=== Begin Enclosure ===

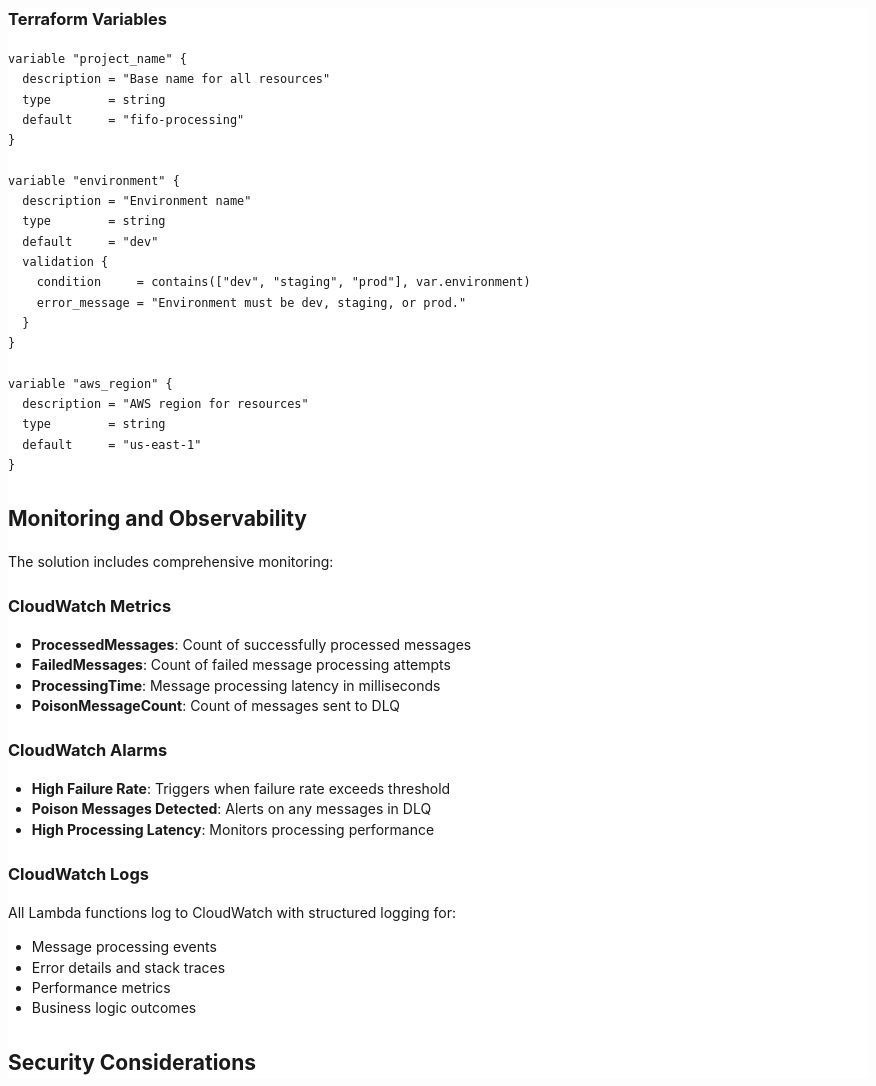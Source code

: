### Terraform Variables

```hcl
variable "project_name" {
  description = "Base name for all resources"
  type        = string
  default     = "fifo-processing"
}

variable "environment" {
  description = "Environment name"
  type        = string
  default     = "dev"
  validation {
    condition     = contains(["dev", "staging", "prod"], var.environment)
    error_message = "Environment must be dev, staging, or prod."
  }
}

variable "aws_region" {
  description = "AWS region for resources"
  type        = string
  default     = "us-east-1"
}
```

## Monitoring and Observability

The solution includes comprehensive monitoring:

### CloudWatch Metrics

- **ProcessedMessages**: Count of successfully processed messages
- **FailedMessages**: Count of failed message processing attempts
- **ProcessingTime**: Message processing latency in milliseconds
- **PoisonMessageCount**: Count of messages sent to DLQ

### CloudWatch Alarms

- **High Failure Rate**: Triggers when failure rate exceeds threshold
- **Poison Messages Detected**: Alerts on any messages in DLQ
- **High Processing Latency**: Monitors processing performance

### CloudWatch Logs

All Lambda functions log to CloudWatch with structured logging for:
- Message processing events
- Error details and stack traces
- Performance metrics
- Business logic outcomes

## Security Considerations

=== End Enclosure ===

Exercise requirements ->
Your answer should be a single number: the count of lines above that contain the word "processing".

Answer box ->
5